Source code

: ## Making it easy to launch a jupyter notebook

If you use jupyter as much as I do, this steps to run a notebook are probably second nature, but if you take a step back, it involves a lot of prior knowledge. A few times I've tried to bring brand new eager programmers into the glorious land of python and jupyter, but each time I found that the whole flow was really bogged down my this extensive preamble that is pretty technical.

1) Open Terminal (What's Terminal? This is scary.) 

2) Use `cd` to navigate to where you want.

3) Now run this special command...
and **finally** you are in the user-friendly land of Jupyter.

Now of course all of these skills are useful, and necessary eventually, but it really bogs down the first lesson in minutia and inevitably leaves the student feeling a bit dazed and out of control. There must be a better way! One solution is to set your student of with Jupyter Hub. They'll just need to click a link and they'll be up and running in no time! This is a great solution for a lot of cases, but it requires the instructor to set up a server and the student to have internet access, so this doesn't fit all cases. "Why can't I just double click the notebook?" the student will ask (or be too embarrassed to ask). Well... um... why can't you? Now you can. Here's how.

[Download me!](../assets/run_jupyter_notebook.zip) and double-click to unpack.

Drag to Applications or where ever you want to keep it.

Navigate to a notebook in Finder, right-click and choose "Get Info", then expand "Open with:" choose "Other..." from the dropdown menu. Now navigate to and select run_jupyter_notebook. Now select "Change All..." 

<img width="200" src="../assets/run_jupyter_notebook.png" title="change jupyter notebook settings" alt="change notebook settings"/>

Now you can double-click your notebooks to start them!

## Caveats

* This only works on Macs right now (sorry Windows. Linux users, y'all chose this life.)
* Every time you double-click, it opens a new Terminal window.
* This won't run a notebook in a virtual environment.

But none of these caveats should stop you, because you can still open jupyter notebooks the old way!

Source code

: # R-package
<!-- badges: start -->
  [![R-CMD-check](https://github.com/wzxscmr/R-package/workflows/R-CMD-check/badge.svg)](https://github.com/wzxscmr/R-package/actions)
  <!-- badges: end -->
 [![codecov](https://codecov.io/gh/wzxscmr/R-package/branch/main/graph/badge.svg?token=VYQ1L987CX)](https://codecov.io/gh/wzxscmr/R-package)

* * *

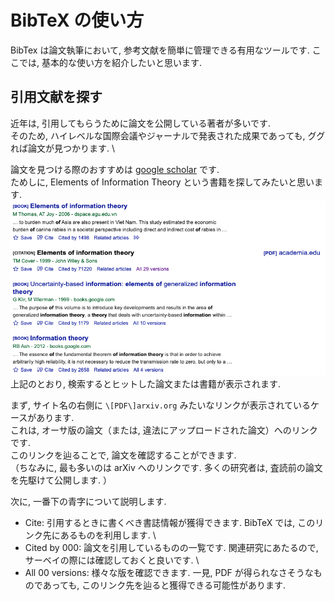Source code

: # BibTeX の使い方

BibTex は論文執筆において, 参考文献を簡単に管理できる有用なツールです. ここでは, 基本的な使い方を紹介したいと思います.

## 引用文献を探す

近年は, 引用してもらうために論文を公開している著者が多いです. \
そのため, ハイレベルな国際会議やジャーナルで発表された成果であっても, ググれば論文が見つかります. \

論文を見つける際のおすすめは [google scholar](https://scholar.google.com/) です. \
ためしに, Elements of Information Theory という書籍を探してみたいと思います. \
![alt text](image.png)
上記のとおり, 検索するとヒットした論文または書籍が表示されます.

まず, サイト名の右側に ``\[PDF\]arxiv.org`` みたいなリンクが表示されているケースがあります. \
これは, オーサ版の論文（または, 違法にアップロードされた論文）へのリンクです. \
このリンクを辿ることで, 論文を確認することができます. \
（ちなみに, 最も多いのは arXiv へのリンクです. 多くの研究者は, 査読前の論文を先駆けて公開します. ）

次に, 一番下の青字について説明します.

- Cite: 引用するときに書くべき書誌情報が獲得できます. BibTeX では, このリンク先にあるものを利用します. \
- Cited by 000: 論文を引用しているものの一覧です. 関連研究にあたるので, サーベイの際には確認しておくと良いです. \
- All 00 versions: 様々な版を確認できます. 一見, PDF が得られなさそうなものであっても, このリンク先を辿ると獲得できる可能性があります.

---

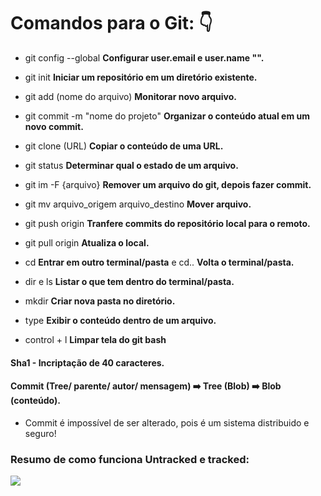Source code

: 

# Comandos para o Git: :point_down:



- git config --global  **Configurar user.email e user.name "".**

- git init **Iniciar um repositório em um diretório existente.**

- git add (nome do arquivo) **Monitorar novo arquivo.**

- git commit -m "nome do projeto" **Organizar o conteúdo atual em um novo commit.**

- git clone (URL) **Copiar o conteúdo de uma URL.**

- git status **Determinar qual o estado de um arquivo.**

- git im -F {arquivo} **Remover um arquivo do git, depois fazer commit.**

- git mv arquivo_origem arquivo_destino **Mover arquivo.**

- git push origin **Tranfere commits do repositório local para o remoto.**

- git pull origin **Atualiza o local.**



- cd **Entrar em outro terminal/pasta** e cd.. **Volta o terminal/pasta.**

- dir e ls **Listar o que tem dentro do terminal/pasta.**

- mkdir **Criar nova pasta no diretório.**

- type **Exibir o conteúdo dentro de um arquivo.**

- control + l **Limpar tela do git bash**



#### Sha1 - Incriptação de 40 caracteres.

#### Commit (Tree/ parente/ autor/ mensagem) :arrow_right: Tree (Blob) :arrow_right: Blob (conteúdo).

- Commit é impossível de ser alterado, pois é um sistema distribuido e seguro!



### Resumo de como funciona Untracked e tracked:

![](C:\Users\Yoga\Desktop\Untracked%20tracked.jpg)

▸ Task requirements
All lines above from the one holding "ためしに, Elements of" to the one holding "次に, 一番下の青字について説明します.", inclusive, are to be copied exactly; no other line is wanted.

▸ Completed exercise
ためしに, Elements of Information Theory という書籍を探してみたいと思います. \
![alt text](image.png)
上記のとおり, 検索するとヒットした論文または書籍が表示されます.

まず, サイト名の右側に ``\[PDF\]arxiv.org`` みたいなリンクが表示されているケースがあります. \
これは, オーサ版の論文（または, 違法にアップロードされた論文）へのリンクです. \
このリンクを辿ることで, 論文を確認することができます. \
（ちなみに, 最も多いのは arXiv へのリンクです. 多くの研究者は, 査読前の論文を先駆けて公開します. ）

次に, 一番下の青字について説明します.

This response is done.